WORK TO COMPLETE: Every line of the records that holds the word "page" should be copied.

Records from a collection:
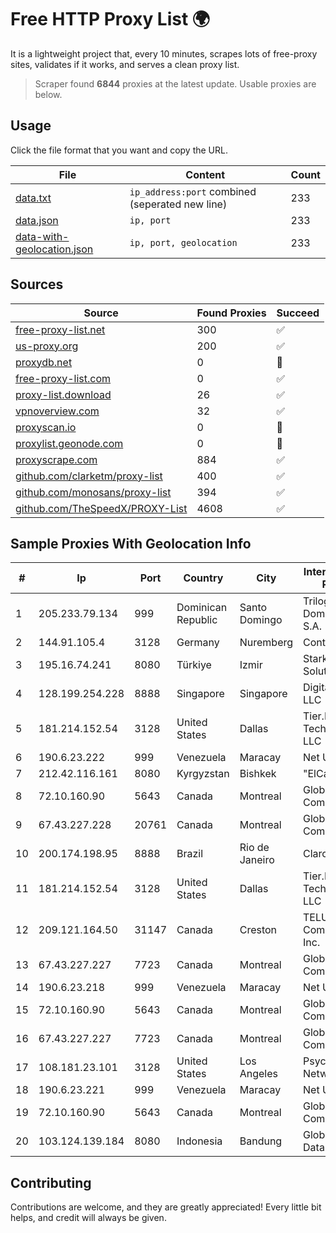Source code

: 
# Free HTTP Proxy List 🌍

It is a lightweight project that, every 10 minutes, scrapes lots of free-proxy sites, validates if it works, and serves a clean proxy list.


> Scraper found **6844** proxies at the latest update. Usable proxies are below.

## Usage

Click the file format that you want and copy the URL.


|File|Content|Count|
|----|-------|-----|
|[data.txt](https://raw.githubusercontent.com/themiralay/Proxy-List-World/master/data.txt)|`ip_address:port` combined (seperated new line)|233|
|[data.json](https://raw.githubusercontent.com/themiralay/Proxy-List-World/master/data.json)|`ip, port`|233|
|[data-with-geolocation.json](https://raw.githubusercontent.com/themiralay/Proxy-List-World/master/data-with-geolocation.json)|`ip, port, geolocation`|233|

## Sources

|Source|Found Proxies|Succeed|
|------|-------------|-------|
|[free-proxy-list.net](https://free-proxy-list.net)|300|✅|
|[us-proxy.org](https://www.us-proxy.org)|200|✅|
|[proxydb.net](http://proxydb.net)|0|🚫|
|[free-proxy-list.com](https://free-proxy-list.com/?page=&port=&type%5B%5D=http&type%5B%5D=https&up_time=0&search=Search)|0|✅|
|[proxy-list.download](https://www.proxy-list.download/HTTP)|26|✅|
|[vpnoverview.com](https://vpnoverview.com/privacy/anonymous-browsing/free-proxy-servers)|32|✅|
|[proxyscan.io](https://www.proxyscan.io)|0|🚫|
|[proxylist.geonode.com](https://proxylist.geonode.com/api/proxy-list?limit=300&page=1&sort_by=lastChecked&sort_type=desc&protocols=http,https)|0|🚫|
|[proxyscrape.com](https://api.proxyscrape.com/v2/?request=displayproxies&protocol=http&timeout=10000&country=all&ssl=all&anonymity=all)|884|✅|
|[github.com/clarketm/proxy-list](https://raw.githubusercontent.com/clarketm/proxy-list/master/proxy-list-raw.txt)|400|✅|
|[github.com/monosans/proxy-list](https://raw.githubusercontent.com/monosans/proxy-list/main/proxies/http.txt)|394|✅|
|[github.com/TheSpeedX/PROXY-List](https://raw.githubusercontent.com/TheSpeedX/PROXY-List/master/http.txt)|4608|✅|


## Sample Proxies With Geolocation Info

|#|Ip|Port|Country|City|Internet Service Provider|
|-|--|----|-------|----|-------------------------|
|1|205.233.79.134|999|Dominican Republic|Santo Domingo|Trilogy Dominicana, S.A.|
|2|144.91.105.4|3128|Germany|Nuremberg|Contabo GmbH|
|3|195.16.74.241|8080|Türkiye|Izmir|Stark Industries Solutions LTD|
|4|128.199.254.228|8888|Singapore|Singapore|DigitalOcean, LLC|
|5|181.214.152.54|3128|United States|Dallas|Tier.Net Technologies LLC|
|6|190.6.23.222|999|Venezuela|Maracay|Net Uno|
|7|212.42.116.161|8080|Kyrgyzstan|Bishkek|"ElCat" Ltd.|
|8|72.10.160.90|5643|Canada|Montreal|GloboTech Communications|
|9|67.43.227.228|20761|Canada|Montreal|GloboTech Communications|
|10|200.174.198.95|8888|Brazil|Rio de Janeiro|Claro S.A|
|11|181.214.152.54|3128|United States|Dallas|Tier.Net Technologies LLC|
|12|209.121.164.50|31147|Canada|Creston|TELUS Communications Inc.|
|13|67.43.227.227|7723|Canada|Montreal|GloboTech Communications|
|14|190.6.23.218|999|Venezuela|Maracay|Net Uno|
|15|72.10.160.90|5643|Canada|Montreal|GloboTech Communications|
|16|67.43.227.227|7723|Canada|Montreal|GloboTech Communications|
|17|108.181.23.101|3128|United States|Los Angeles|Psychz Networks|
|18|190.6.23.221|999|Venezuela|Maracay|Net Uno|
|19|72.10.160.90|5643|Canada|Montreal|GloboTech Communications|
|20|103.124.139.184|8080|Indonesia|Bandung|Global Media Data Prima|



## Contributing

Contributions are welcome, and they are greatly appreciated! Every
little bit helps, and credit will always be given.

WRITTEN RESPONSE:
|[free-proxy-list.com](https://free-proxy-list.com/?page=&port=&type%5B%5D=http&type%5B%5D=https&up_time=0&search=Search)|0|✅|
|[proxylist.geonode.com](https://proxylist.geonode.com/api/proxy-list?limit=300&page=1&sort_by=lastChecked&sort_type=desc&protocols=http,https)|0|🚫|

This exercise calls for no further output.